Reflecting a pick-up in volatility and weakness in both equities and bonds was the strong relative performance of the fund’s overweight to cash. In late January, the VIX Index – a measure of market volatility – rose to its highest level in 18 months, which saw investors favour safe haven assets, including cash. Furthermore, as the Reserve Bank of New Zealand began to lift interest rates, cash balances began to increase yield, albeit at a small rate.

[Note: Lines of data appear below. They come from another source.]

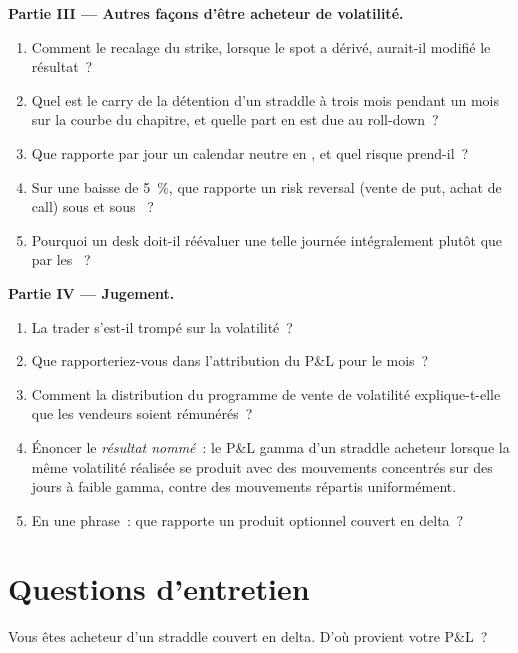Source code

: \begin{problem}
\medskip\noindent\textbf{Partie III --- Autres façons d'être acheteur de volatilité.}
\begin{enumerate}[resume]
\item Comment le recalage du strike, lorsque le spot a dérivé, aurait-il modifié le résultat~?
\item Quel est le carry de la détention d'un straddle à trois mois pendant un mois sur la courbe du chapitre, et quelle part en est due au roll-down~?
\item Que rapporte par jour un calendar neutre en , et quel risque prend-il~?
\item Sur une baisse de 5~\%, que rapporte un risk reversal (vente de put, achat de call) sous  et sous ~?
\item Pourquoi un desk doit-il réévaluer une telle journée intégralement plutôt que par les ~?
\end{enumerate}

\medskip\noindent\textbf{Partie IV --- Jugement.}
\begin{enumerate}[resume]
\item La trader s'est-il trompé sur la volatilité~?
\item Que rapporteriez-vous dans l'attribution du P\&L pour le mois~?
\item Comment la distribution du programme de vente de volatilité explique-t-elle que les vendeurs soient rémunérés~?
\item Énoncer le \emph{résultat nommé}~: le P\&L gamma d'un straddle acheteur lorsque la même volatilité réalisée se produit avec des mouvements concentrés sur des jours à faible gamma,
contre des mouvements répartis uniformément.
\item En une phrase~: que rapporte un produit optionnel couvert en delta~?
\end{enumerate}
\end{problem}

\section{Questions d'entretien}

\begin{interviewq}\label{iq:dv:trading-volatility:1}
Vous êtes acheteur d'un straddle couvert en delta. D'où provient votre P\&L~?
\end{interviewq}

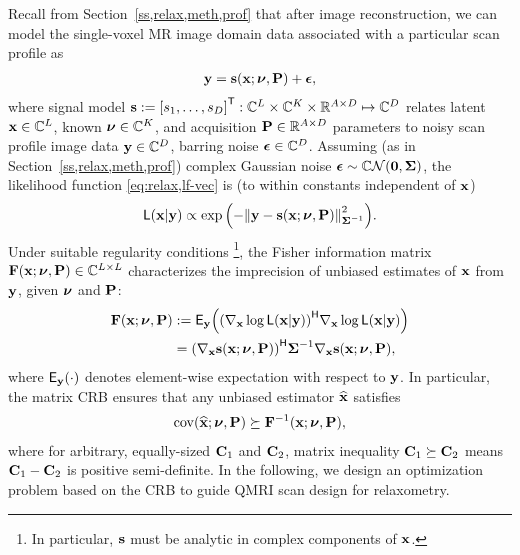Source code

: Recall from Section~\ref{ss,relax,meth,prof}
that after image reconstruction,
we can model the single-voxel MR image domain data
associated with a particular scan profile as 
\begin{align}
	\bmy = \bms\paren{\bmx; \bmnu, \bmP} + \bmeps,
	\label{eq:scn-dsgn,mod-vec-abbrev}
\end{align}
where signal model
$\bms := \brac{s_1, \dots, s_D}\tpose
: \complexes{L} \times \complexes{K} \times \reals{A \times D} \mapsto \complexes{D}$
relates latent $\mathbf{x} \in \mathbb{C}^{L}$,
known $\boldsymbol{\nu} \in \mathbb{C}^{K}$,
and acquisition $\mathbf{P} \in \mathbb{R}^{A \times D}$ parameters
to noisy scan profile image data $\mathbf{y} \in \mathbb{C}^{D}$, 
barring noise $\boldsymbol{\epsilon} \in \mathbb{C}^{D}$.
Assuming (as in Section~\ref{ss,relax,meth,prof})
complex Gaussian noise $\bmeps \sim \cgauss{\mathbf{0}}{\bmSig}$,
the likelihood function \eqref{eq:relax,lf-vec} is
(to within constants independent of $\mathbf{x}$)
\begin{align}
	\Lf{\bmx|\bmy} \propto
		\expa{-\norm{\bmy - \bms\paren{\bmx; \bmnu, \bmP}}^2_{\bmSig^{-1}}}.
	\label{eq:scn-dsgn,lf-vec}
\end{align}
Under suitable regularity conditions
\footnote{In particular,
$\mathbf{s}$ must be analytic in complex components
of $\mathbf{x}$.},
the Fisher information matrix 
$\Fisher{\bmx; \bmnu, \bmP} \in \complexes{L \times L}$
\cite{fisher:1925:tos}
characterizes the imprecision 
of unbiased estimates 
of $\mathbf{x}$ from $\mathbf{y}$, 
given $\boldsymbol{\nu}$ and $\mathbf{P}$:
\begin{align}
	\Fisher{\bmx; \bmnu, \bmP} 
		&:= 
		\expect{\bmy}{\paren{\grada{\bmx} \log{\Lf{\bmx|\bmy}}}\ctpose
		\grada{\bmx} \log{\Lf{\bmx|\bmy}}} 
		\nonumber \\
		&= 
		\paren{\grada{\bmx} \bms\paren{\bmx; \bmnu, \bmP}}\ctpose
		\bmSig^{-1} \grada{\bmx} \bms\paren{\bmx; \bmnu, \bmP}
		\label{eq:scn-dsgn,fisher},
\end{align}
where $\expect{\bmy}{\cdot}$ denotes element-wise expectation
with respect to $\mathbf{y}$.
In particular,
the matrix CRB \cite{cramer:46} ensures
that any unbiased estimator $\widehat{\mathbf{x}}$ satisfies
\begin{align}
	\cov{\est{\bmx}; \bmnu, \bmP} \succeq
		\bmF^{-1}\paren{\bmx; \bmnu, \bmP},
		\label{eq:scn-dsgn,crb}
\end{align}
where for arbitrary, equally-sized $\mathbf{C}_{1}$ and $\mathbf{C}_{2}$,
matrix inequality $\mathbf{C}_{1} \succeq \mathbf{C}_{2}$ 
means $\mathbf{C}_{1}-\mathbf{C}_{2}$ is positive semi-definite.
In the following,
we design an optimization problem 
based on the CRB
to guide QMRI scan design 
for relaxometry.

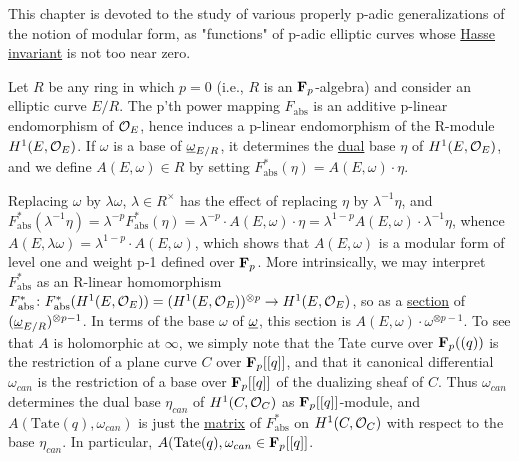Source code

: 
This chapter is devoted to the study of various properly p-adic generalizations
of the notion of modular form, as "functions" of p-adic elliptic curves whose
\uline{Hasse invariant} is not too near zero.


Let $R$ be any ring in which $p=0$ (i.e., $R$ is an $\F_p$-algebra) and consider
an elliptic curve $E/R$. The p'th power mapping $F_{\mathrm{abs}}$ is an
additive p-linear endomorphism of $\cO_E$, hence induces a p-linear
endomorphism of the R-module $H^1(E,\cO_E)$. If $\omega$ is a base of
$\w_{E/R}$, it determines the \uline{dual} base $\eta$ of $H^1(E,\cO_E)$, and we
define $A(E,\omega)\in R$ by setting
$F_{\mathrm{abs}}^*(\eta) = A(E,\omega)\cdot\eta$.

Replacing $\omega$ by $\lambda\omega$, $\lambda\in R^\times$ has the effect of
replacing $\eta$ by $\lambda^{-1}\eta$, and
$F_{\mathrm{abs}}^*(\lambda^{-1}\eta) =
\lambda^{-p}F_{\mathrm{abs}}^*(\eta) =
\lambda^{-p}\cdot A(E,\omega)\cdot\eta =
\lambda^{1-p}A(E,\omega)\cdot\lambda^{-1}\eta$, whence
$A(E,\lambda\omega) = \lambda^{1-p}\cdot A(E,\omega)$, which shows that
$A(E,\omega)$ is a modular form of level one and weight p-1 defined over
$\F_p$. More intrinsically, we may interpret $F_{\mathrm{abs}}^*$ as an
R-linear homomorphism
$F_{\mathrm{abs}}^*\colon F_{\mathrm{abs}}^*(H^1(E,\cO_E)) =
(H^1(E,\cO_E))^{\otimes p}\to H^1(E,\cO_E)$, so as a \uline{section} of
$(\w_{E/R})^{\otimes p-1}$. In terms of the base $\omega$ of $\w$, this section
is $A(E,\omega)\cdot\omega^{\otimes p-1}$. To see that $A$ is holomorphic at
$\infty$, we simply note that the Tate curve over $\F_p((q))$ is the
restriction of a plane curve $C$ over $\F_p[[q]]$, and that it canonical
differential $\omega_{can}$ is the restriction of a base over $\F_p[[q]]$ of
the dualizing sheaf of $C$. Thus $\omega_{can}$ determines the dual base
$\eta_{can}$ of $H^1(C,\cO_C)$ as $\F_p[[q]]$-module, and
$A(\mathrm{Tate}(q),\omega_{can})$ is just the \uline{matrix} of
$F_{\mathrm{abs}}^*$ on $H^1(C,\cO_C)$ with respect to the base $\eta_{can}$.
In particular, $A(\mathrm{Tate}(q),\omega_{can}\in\F_p[[q]]$.

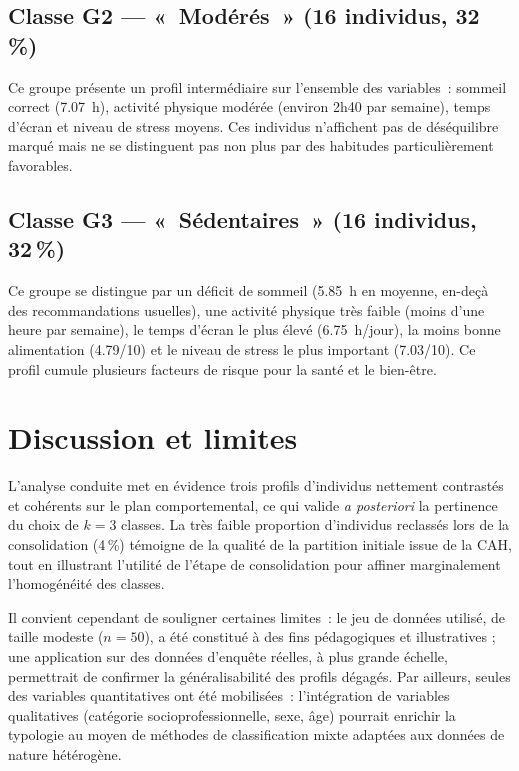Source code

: \documentclass[11pt,a4paper,oneside]{book}
\begin{document}
\subsection*{Classe G2 --- «~Modérés~» (16 individus, 32\,\%)}
Ce groupe présente un profil intermédiaire sur l'ensemble des variables~: sommeil correct (7.07~h), activité physique modérée (environ 2h40 par semaine), temps d'écran et niveau de stress moyens. Ces individus n'affichent pas de déséquilibre marqué mais ne se distinguent pas non plus par des habitudes particulièrement favorables.

\subsection*{Classe G3 --- «~Sédentaires~» (16 individus, 32\,\%)}
Ce groupe se distingue par un déficit de sommeil (5.85~h en moyenne, en-deçà des recommandations usuelles), une activité physique très faible (moins d'une heure par semaine), le temps d'écran le plus élevé (6.75~h/jour), la moins bonne alimentation (4.79/10) et le niveau de stress le plus important (7.03/10). Ce profil cumule plusieurs facteurs de risque pour la santé et le bien-être.

\section{Discussion et limites}
L'analyse conduite met en évidence trois profils d'individus nettement contrastés et cohérents sur le plan comportemental, ce qui valide \emph{a posteriori} la pertinence du choix de $k = 3$ classes. La très faible proportion d'individus reclassés lors de la consolidation (4\,\%) témoigne de la qualité de la partition initiale issue de la CAH, tout en illustrant l'utilité de l'étape de consolidation pour affiner marginalement l'homogénéité des classes.

Il convient cependant de souligner certaines limites~: le jeu de données utilisé, de taille modeste ($n=50$), a été constitué à des fins pédagogiques et illustratives ; une application sur des données d'enquête réelles, à plus grande échelle, permettrait de confirmer la généralisabilité des profils dégagés. Par ailleurs, seules des variables quantitatives ont été mobilisées~: l'intégration de variables qualitatives (catégorie socioprofessionnelle, sexe, âge) pourrait enrichir la typologie au moyen de méthodes de classification mixte adaptées aux données de nature hétérogène.

\end{document}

One of the fund’s largest overweight positions, Cleanaway Waste Management, was another contributor to performance over the quarter. Cleanaway ended the quarter higher after the company reported a strong first-half 2022 result relative to expectations, which included a gross revenue increase of more than 16% from the same period last year. Despite the New South Wales lockdowns compressing margins (fixed costs remained), news that further lockdowns are highly unlikely meant the outlook for business is bright.
Detracting from performance were two of the NZX 50’s growth stocks, Pacific Edge and Serko, the two worst-performing stocks in the NZX 50 over the quarter. Pacific Edge suffered from the underperformance in the healthcare sector, while Serko shares struggled, reflecting the ongoing uncertainty for the travel industry amid the Omicron outbreak.
And finally, James Hardie Industries, one of the fund’s largest overweight positions, was another drag on performance, with shares in the company ending the quarter down more than 20%. Despite reporting relatively strong third-quarter 2022 earnings, rising long-dated US bond yields, which could put pressure on the housing market, dampened the outlook for the building and materials.